What this task involves.
The entries are to be reproduced verbatim, and their pictures left out.

Recorded data
::::

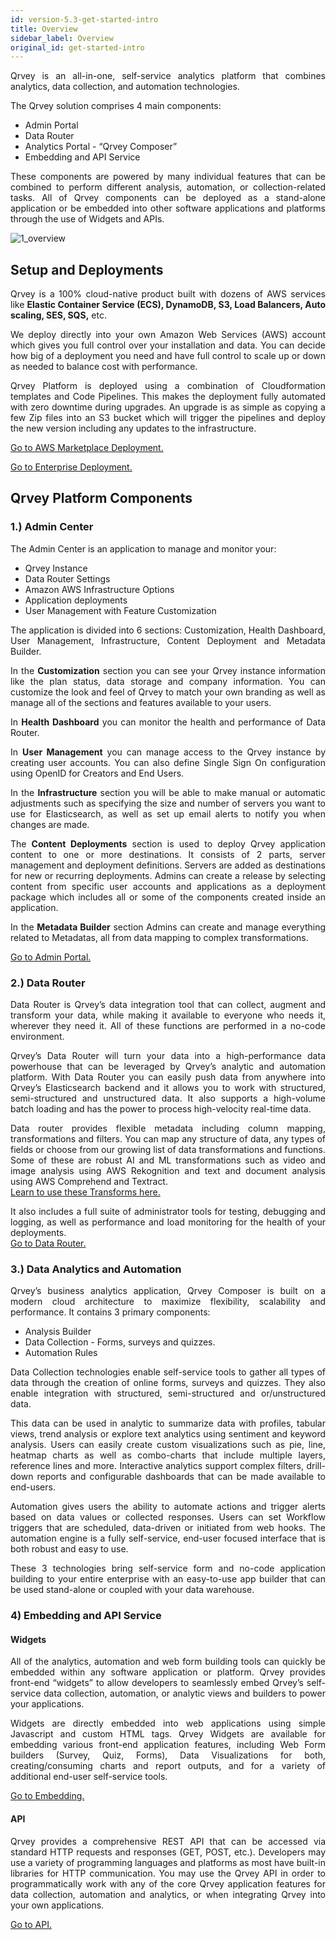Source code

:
 ```yaml
---
id: version-5.3-get-started-intro
title: Overview
sidebar_label: Overview
original_id: get-started-intro
---
```


<div style="text-align: justify">

Qrvey is an all-in-one, self-service analytics platform that combines analytics, data collection, and automation technologies.

The Qrvey solution comprises 4 main components:
* Admin Portal
* Data Router
* Analytics Portal - “Qrvey Composer”
* Embedding and API Service

These components are powered by many individual features that can be combined to perform different analysis, automation, or collection-related tasks. All of Qrvey components can be deployed as a stand-alone application or be embedded into other software applications and platforms through the use of Widgets and APIs. 

![1_overview](https://s3.amazonaws.com/cdn.qrvey.com/documentation_assets/get-started/overview/overview1.png)


## Setup and Deployments

Qrvey is a 100% cloud-native product built with dozens of AWS services like **Elastic Container Service (ECS), DynamoDB, S3, Load Balancers, Auto scaling, SES, SQS,** etc. 

We deploy directly into your own Amazon Web Services (AWS) account which gives you full control over your installation and data. You can decide how big of a deployment you need and have full control to scale up or down as needed to balance cost with performance.

Qrvey Platform is deployed using a combination of Cloudformation templates and Code Pipelines. This makes the deployment fully automated with zero downtime during upgrades. An upgrade is as simple as copying a few Zip files into an S3 bucket which will trigger the pipelines and deploy the new version including any updates to the infrastructure.


<a href="/docs/get-started/aws_marketplace/">Go to AWS Marketplace Deployment.</a>

<a href="/docs/setup-deployments/setup-initial-deployment/">Go to Enterprise Deployment.</a>


## Qrvey Platform Components
### 1.) Admin Center
The Admin Center is an application to manage and monitor your: 
* Qrvey Instance 
* Data Router Settings 
* Amazon AWS Infrastructure Options 
* Application deployments
* User Management with Feature Customization 

The application is divided into 6 sections: Customization, Health Dashboard, User Management, Infrastructure, Content Deployment and Metadata Builder.

In the **Customization** section you can see your Qrvey instance information like the plan status, data storage and company information. You can customize the look and feel of Qrvey to match your own branding as well as manage all of the sections and features available to your users. 

In **Health Dashboard** you can monitor the health and performance of Data Router. 

In **User Management** you can manage access to the Qrvey instance by creating user accounts. You can also define Single Sign On configuration using OpenID for Creators and End Users.

In the **Infrastructure** section you will be able to make manual or automatic adjustments such as specifying the size and number of servers you want to use for Elasticsearch, as well as set up email alerts to notify you when changes are made. 

The **Content Deployments** section is used to deploy Qrvey application content to one or more destinations. It consists of 2 parts, server management and deployment definitions. Servers are added as destinations for new or recurring deployments. Admins can create a release by selecting content from specific user accounts and applications as a deployment package which includes all or some of the components created inside an application.

In the **Metadata Builder** section Admins can create and manage everything related to Metadatas, all from data mapping to complex transformations.


<a href="/docs/admin/admin-intro/">Go to Admin Portal.</a>

### 2.) Data Router
Data Router is Qrvey’s data integration tool that can collect, augment and transform your data, while making it available to everyone who needs it, wherever they need it. All of these functions are performed in a no-code environment. 

Qrvey’s Data Router will turn your data into a high-performance data powerhouse that can be leveraged by Qrvey’s analytic and automation platform. With Data Router you can easily push data from anywhere into Qrvey’s Elasticsearch backend and it allows you to work with structured, semi-structured and unstructured data. It also supports a high-volume batch loading and has the power to process high-velocity real-time data.

Data router provides flexible metadata including column mapping, transformations and filters. You can map any structure of data, any types of fields or choose from our growing list of data transformations and functions. Some of these are robust AI and ML transformations such as video and image analysis using AWS Rekognition and text and document analysis using AWS Comprehend and Textract. <br> 
<a href="/docs/data-router/Transforms/transforms-intro/">Learn to use these Transforms here.</a>


It also includes a full suite of administrator tools for testing, debugging and logging, as well as performance and load monitoring for the health of your deployments. <br>
<a href="/docs/data-router/data-router-intro/">Go to Data Router.</a>

### 3.) Data Analytics and Automation
Qrvey’s business analytics application, Qrvey Composer is built on a modern cloud architecture to maximize flexibility, scalability and performance. It contains 3 primary components: 
* Analysis Builder
* Data Collection - Forms, surveys and quizzes.
* Automation Rules

Data Collection technologies enable self-service tools to gather all types of data through the creation of online forms, surveys and quizzes. They also enable integration with structured, semi-structured and or/unstructured data.

This data can be used in analytic to summarize data with profiles, tabular views, trend analysis or explore text analytics using sentiment and keyword analysis. Users can easily create custom visualizations such as pie, line, heatmap charts as well as combo-charts that include multiple layers, reference lines and more. Interactive analytics support complex filters, drill-down reports and configurable dashboards that can be made available to end-users.

Automation gives users the ability to automate actions and trigger alerts based on data values or collected responses. Users can set Workflow triggers that are scheduled, data-driven or initiated from web hooks. The automation engine is a fully self-service, end-user focused interface that is both robust and easy to use.

These 3 technologies bring self-service form and no-code application building to your entire enterprise with an easy-to-use app builder that can be used stand-alone or coupled with your data warehouse.

### 4) Embedding and API Service
#### Widgets
All of the analytics, automation and web form building tools can quickly be embedded within any software application or platform. Qrvey provides front-end “widgets” to allow developers to seamlessly embed Qrvey’s self-service data collection, automation, or analytic views and builders to power your applications. 

Widgets are directly embedded into web applications using simple Javascript and custom HTML tags. Qrvey Widgets are available for embedding various front-end application features, including Web Form builders (Survey, Quiz, Forms), Data Visualizations for both, creating/consuming charts and report outputs, and for a variety of additional end-user self-service tools.

<a href="/docs/embedding/embedding-intro/">Go to Embedding.</a>

#### API
Qrvey provides a comprehensive REST API that can be accessed via standard HTTP requests and responses (GET, POST, etc.). Developers may use a variety of programming languages and platforms as most have built-in libraries for HTTP communication. You may use the Qrvey API in order to programmatically work with any of the core Qrvey application features for data collection, automation and analytics, or when integrating Qrvey into your own applications.

<a href="/docs/embedding/api/api-tutorial/">Go to API.</a>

::::

Result of the exercise.
Source code

:
 ```yaml
---
id: version-5.3-get-started-intro
title: Overview
sidebar_label: Overview
original_id: get-started-intro
---
```


<div style="text-align: justify">

Qrvey is an all-in-one, self-service analytics platform that combines analytics, data collection, and automation technologies.

The Qrvey solution comprises 4 main components:
* Admin Portal
* Data Router
* Analytics Portal - “Qrvey Composer”
* Embedding and API Service

These components are powered by many individual features that can be combined to perform different analysis, automation, or collection-related tasks. All of Qrvey components can be deployed as a stand-alone application or be embedded into other software applications and platforms through the use of Widgets and APIs. 

![1_overview](https://s3.amazonaws.com/cdn.qrvey.com/documentation_assets/get-started/overview/overview1.png)


## Setup and Deployments

Qrvey is a 100% cloud-native product built with dozens of AWS services like **Elastic Container Service (ECS), DynamoDB, S3, Load Balancers, Auto scaling, SES, SQS,** etc. 

We deploy directly into your own Amazon Web Services (AWS) account which gives you full control over your installation and data. You can decide how big of a deployment you need and have full control to scale up or down as needed to balance cost with performance.

Qrvey Platform is deployed using a combination of Cloudformation templates and Code Pipelines. This makes the deployment fully automated with zero downtime during upgrades. An upgrade is as simple as copying a few Zip files into an S3 bucket which will trigger the pipelines and deploy the new version including any updates to the infrastructure.


<a href="/docs/get-started/aws_marketplace/">Go to AWS Marketplace Deployment.</a>

<a href="/docs/setup-deployments/setup-initial-deployment/">Go to Enterprise Deployment.</a>


## Qrvey Platform Components
### 1.) Admin Center
The Admin Center is an application to manage and monitor your: 
* Qrvey Instance 
* Data Router Settings 
* Amazon AWS Infrastructure Options 
* Application deployments
* User Management with Feature Customization 

The application is divided into 6 sections: Customization, Health Dashboard, User Management, Infrastructure, Content Deployment and Metadata Builder.

In the **Customization** section you can see your Qrvey instance information like the plan status, data storage and company information. You can customize the look and feel of Qrvey to match your own branding as well as manage all of the sections and features available to your users. 

In **Health Dashboard** you can monitor the health and performance of Data Router. 

In **User Management** you can manage access to the Qrvey instance by creating user accounts. You can also define Single Sign On configuration using OpenID for Creators and End Users.

In the **Infrastructure** section you will be able to make manual or automatic adjustments such as specifying the size and number of servers you want to use for Elasticsearch, as well as set up email alerts to notify you when changes are made. 

The **Content Deployments** section is used to deploy Qrvey application content to one or more destinations. It consists of 2 parts, server management and deployment definitions. Servers are added as destinations for new or recurring deployments. Admins can create a release by selecting content from specific user accounts and applications as a deployment package which includes all or some of the components created inside an application.

In the **Metadata Builder** section Admins can create and manage everything related to Metadatas, all from data mapping to complex transformations.


<a href="/docs/admin/admin-intro/">Go to Admin Portal.</a>

### 2.) Data Router
Data Router is Qrvey’s data integration tool that can collect, augment and transform your data, while making it available to everyone who needs it, wherever they need it. All of these functions are performed in a no-code environment. 

Qrvey’s Data Router will turn your data into a high-performance data powerhouse that can be leveraged by Qrvey’s analytic and automation platform. With Data Router you can easily push data from anywhere into Qrvey’s Elasticsearch backend and it allows you to work with structured, semi-structured and unstructured data. It also supports a high-volume batch loading and has the power to process high-velocity real-time data.

Data router provides flexible metadata including column mapping, transformations and filters. You can map any structure of data, any types of fields or choose from our growing list of data transformations and functions. Some of these are robust AI and ML transformations such as video and image analysis using AWS Rekognition and text and document analysis using AWS Comprehend and Textract. <br> 
<a href="/docs/data-router/Transforms/transforms-intro/">Learn to use these Transforms here.</a>


It also includes a full suite of administrator tools for testing, debugging and logging, as well as performance and load monitoring for the health of your deployments. <br>
<a href="/docs/data-router/data-router-intro/">Go to Data Router.</a>

### 3.) Data Analytics and Automation
Qrvey’s business analytics application, Qrvey Composer is built on a modern cloud architecture to maximize flexibility, scalability and performance. It contains 3 primary components: 
* Analysis Builder
* Data Collection - Forms, surveys and quizzes.
* Automation Rules

Data Collection technologies enable self-service tools to gather all types of data through the creation of online forms, surveys and quizzes. They also enable integration with structured, semi-structured and or/unstructured data.

This data can be used in analytic to summarize data with profiles, tabular views, trend analysis or explore text analytics using sentiment and keyword analysis. Users can easily create custom visualizations such as pie, line, heatmap charts as well as combo-charts that include multiple layers, reference lines and more. Interactive analytics support complex filters, drill-down reports and configurable dashboards that can be made available to end-users.

Automation gives users the ability to automate actions and trigger alerts based on data values or collected responses. Users can set Workflow triggers that are scheduled, data-driven or initiated from web hooks. The automation engine is a fully self-service, end-user focused interface that is both robust and easy to use.

These 3 technologies bring self-service form and no-code application building to your entire enterprise with an easy-to-use app builder that can be used stand-alone or coupled with your data warehouse.

### 4) Embedding and API Service
#### Widgets
All of the analytics, automation and web form building tools can quickly be embedded within any software application or platform. Qrvey provides front-end “widgets” to allow developers to seamlessly embed Qrvey’s self-service data collection, automation, or analytic views and builders to power your applications. 

Widgets are directly embedded into web applications using simple Javascript and custom HTML tags. Qrvey Widgets are available for embedding various front-end application features, including Web Form builders (Survey, Quiz, Forms), Data Visualizations for both, creating/consuming charts and report outputs, and for a variety of additional end-user self-service tools.

<a href="/docs/embedding/embedding-intro/">Go to Embedding.</a>

#### API
Qrvey provides a comprehensive REST API that can be accessed via standard HTTP requests and responses (GET, POST, etc.). Developers may use a variety of programming languages and platforms as most have built-in libraries for HTTP communication. You may use the Qrvey API in order to programmatically work with any of the core Qrvey application features for data collection, automation and analytics, or when integrating Qrvey into your own applications.

<a href="/docs/embedding/api/api-tutorial/">Go to API.</a>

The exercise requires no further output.